First, wash the potatoes with skin on or you can peel the skin off if you like. Cut them into halves or you can cut them into quarters if you're using bigger potatoes.
Boil water in a pan. Add 1 tbsp salt to the boiling water.
Now parboil the potatoes in salted water for about 10 minutes.
Prepare the infused oil in a small pan by adding the minced garlic and rosemary to the olive oil and fry them until slightly brown.
Strain the infused oil to the parboiled potatoes.
Then add a little salt, black pepper, and the chili powder.
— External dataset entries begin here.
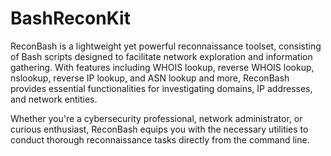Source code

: # BashReconKit

ReconBash is a lightweight yet powerful reconnaissance toolset, consisting of Bash scripts designed to facilitate network exploration and information gathering. With features including WHOIS lookup, reverse WHOIS lookup, nslookup, reverse IP lookup, and ASN lookup and more, ReconBash provides essential functionalities for investigating domains, IP addresses, and network entities.

Whether you're a cybersecurity professional, network administrator, or curious enthusiast, ReconBash equips you with the necessary utilities to conduct thorough reconnaissance tasks directly from the command line.
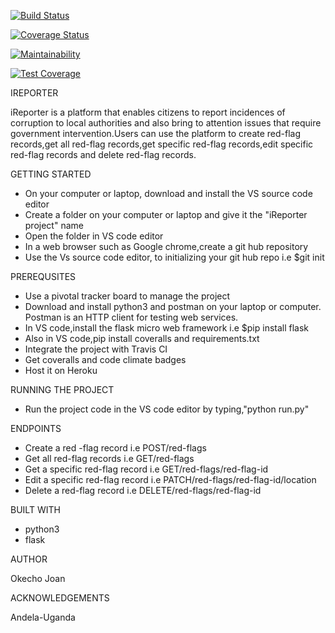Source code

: [![Build Status](https://travis-ci.org/nearjay06/api_iReporter.svg?branch=develop)](https://travis-ci.org/nearjay06/api_iReporter)

[![Coverage Status](https://coveralls.io/repos/github/nearjay06/api_iReporter/badge.svg?branch=develop)](https://coveralls.io/github/nearjay06/api_iReporter?branch=develop)

[![Maintainability](https://api.codeclimate.com/v1/badges/db3adc0af34643761152/maintainability)](https://codeclimate.com/github/nearjay06/api_iReporter/maintainability)

[![Test Coverage](https://api.codeclimate.com/v1/badges/db3adc0af34643761152/test_coverage)](https://codeclimate.com/github/nearjay06/api_iReporter/test_coverage)

IREPORTER

iReporter is a platform that enables citizens to report incidences of corruption to local authorities and also bring to attention issues that require government intervention.Users can use the platform to create red-flag records,get all red-flag records,get specific red-flag records,edit specific red-flag records and delete red-flag records.

GETTING STARTED

- On your computer or laptop, download and install the VS source code editor
- Create a folder on your computer or laptop and give it the "iReporter project" name
- Open the folder in VS code editor
- In a web browser such as Google chrome,create a git hub repository
- Use the Vs source code editor, to initializing your git hub repo i.e $git init

PREREQUSITES

- Use a pivotal tracker board to manage the project
- Download and install python3 and postman on your laptop or computer. Postman is an HTTP client
  for testing web services.
- In VS code,install the flask micro web framework i.e $pip install flask
- Also in VS code,pip install coveralls and requirements.txt 
- Integrate the project with Travis CI
- Get coveralls and code climate badges
- Host it on Heroku

RUNNING THE PROJECT

- Run the project code in the VS code editor by typing,"python run.py"

ENDPOINTS
- Create a red -flag record i.e POST/red-flags
- Get all red-flag records i.e GET/red-flags
- Get a specific red-flag record i.e GET/red-flags/red-flag-id
- Edit a specific red-flag record i.e PATCH/red-flags/red-flag-id/location
- Delete a red-flag record i.e DELETE/red-flags/red-flag-id

BUILT WITH

- python3
- flask

AUTHOR

Okecho Joan

ACKNOWLEDGEMENTS

Andela-Uganda

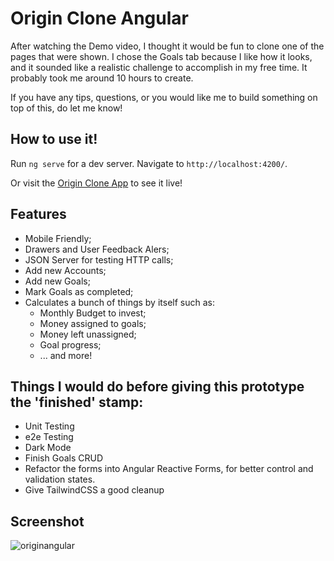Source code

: # Origin Clone Angular

After watching the Demo video, I thought it would be fun to clone one of the pages that were shown. I chose the Goals tab because I like how it looks, and it sounded like a realistic challenge to accomplish in my free time. It probably took me around 10 hours to create.

If you have any tips, questions, or you would like me to build something on top of this, do let me know!

## How to use it!

Run `ng serve` for a dev server. Navigate to `http://localhost:4200/`.

Or visit the [Origin Clone App](https://origin-angular-davurie.vercel.app/) to see it live!

## Features

- Mobile Friendly;
- Drawers and User Feedback Alers;
- JSON Server for testing HTTP calls;
- Add new Accounts;
- Add new Goals;
- Mark Goals as completed;
- Calculates a bunch of things by itself such as:
  - Monthly Budget to invest;
  - Money assigned to goals;
  - Money left unassigned;
  - Goal progress;
  - ... and more!

## Things I would do before giving this prototype the 'finished' stamp:

- Unit Testing
- e2e Testing
- Dark Mode
- Finish Goals CRUD
- Refactor the forms into Angular Reactive Forms, for better control and validation states.
- Give TailwindCSS a good cleanup

## Screenshot

![originangular](https://user-images.githubusercontent.com/36332661/219083345-f50963a7-57a2-4a0a-b3ca-8b6bb939840f.png)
Mix everything until well combined.
Then shake the potatoes well to rough up the edges. Roughing up edges creates an uneven surface which helps to make an extra crunchy outer layer.
Place half of the potatoes in a baking tray lined with parchment paper and bake them into a 200℃ oven for about an hour flipping them halfway through.
You can bake them all in the oven or if you have less time you can also pan roast the potatoes, however, way you prefer (both ways are shown in the video)
To pan roast, the potatoes place a heavy bottomed frying pan or a skillet on medium heat, add some of the infused oil to the pan and place the rest of the potatoes in the pan.
Then fry them for 15-20 minutes until they get crispy, flipping them every 5 minutes.
Garnish the potatoes with some freshly chopped coriander.
They are perfectly crunchy outside and creamy/fluffy inside. Enjoy!